J'ignore s'il y a des preuves ou des probabilités qu'un navire étranger fasse une incursion dans ces eaux pour y remettre en question notre souveraineté l'an prochain. Pour ce qui est d'investir dans nos capacités, nous convenons tous les deux que les besoins sont là.
Je vous remercie de votre question sur ce que nous pouvons faire pour mieux faire avancer notre cause. Je m'inquiète notamment d'entendre des gens comme Michael Byers parler de nos prétentions. Il ne s'agit pas de prétentions, mais bien de notre souveraineté. Cette région fait partie de notre pays et nous y exerçons les droits d'un pays souverain de diverses façons. Le gouvernement a notamment proposé le système de trafic de l'Arctique canadien.
Je suis peut-être plus prudent que d'autres en faisant remarquer qu'il peut être préjudiciable de rendre ce système obligatoire; en effet, s'il l'était, des pays étrangers pourraient nous envoyer des lettres de protestation, ce qu'aucun n'a encore fait. Plus ces lettres de protestation s'accumuleront, moins nous pourrons dire que les pays étrangers ont reconnu le bien-fondé de nos revendications. Dans de tels cas, la discrétion est préférable.

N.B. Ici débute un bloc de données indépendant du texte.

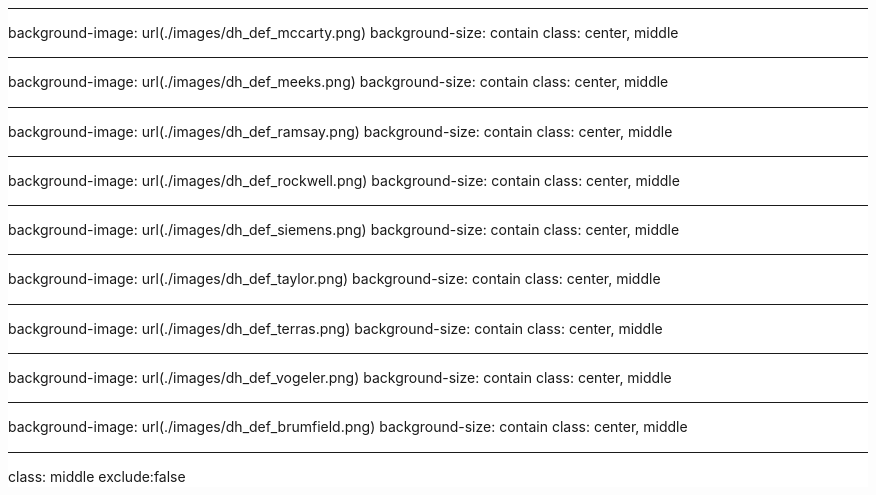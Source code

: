 
---
background-image: url(./images/dh_def_mccarty.png)
background-size: contain
class: center, middle


---
background-image: url(./images/dh_def_meeks.png)
background-size: contain
class: center, middle


---
background-image: url(./images/dh_def_ramsay.png)
background-size: contain
class: center, middle


---
background-image: url(./images/dh_def_rockwell.png)
background-size: contain
class: center, middle


---
background-image: url(./images/dh_def_siemens.png)
background-size: contain
class: center, middle


---
background-image: url(./images/dh_def_taylor.png)
background-size: contain
class: center, middle


---
background-image: url(./images/dh_def_terras.png)
background-size: contain
class: center, middle


---
background-image: url(./images/dh_def_vogeler.png)
background-size: contain
class: center, middle


---
background-image: url(./images/dh_def_brumfield.png)
background-size: contain
class: center, middle


---
class: middle
exclude:false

Cela présente donc un inconvénient. Dans certaines situations, il est bon de s'affirmer, mais en l'occurrence, je ne crois pas que la menace soit si grave que nous devions nous inquiéter de ce qui se passera au début de l'été prochain. Ce serait peut-être de l'alarmisme. Quant aux mesures qui pourraient être prises, les suggestions ne manquent pas.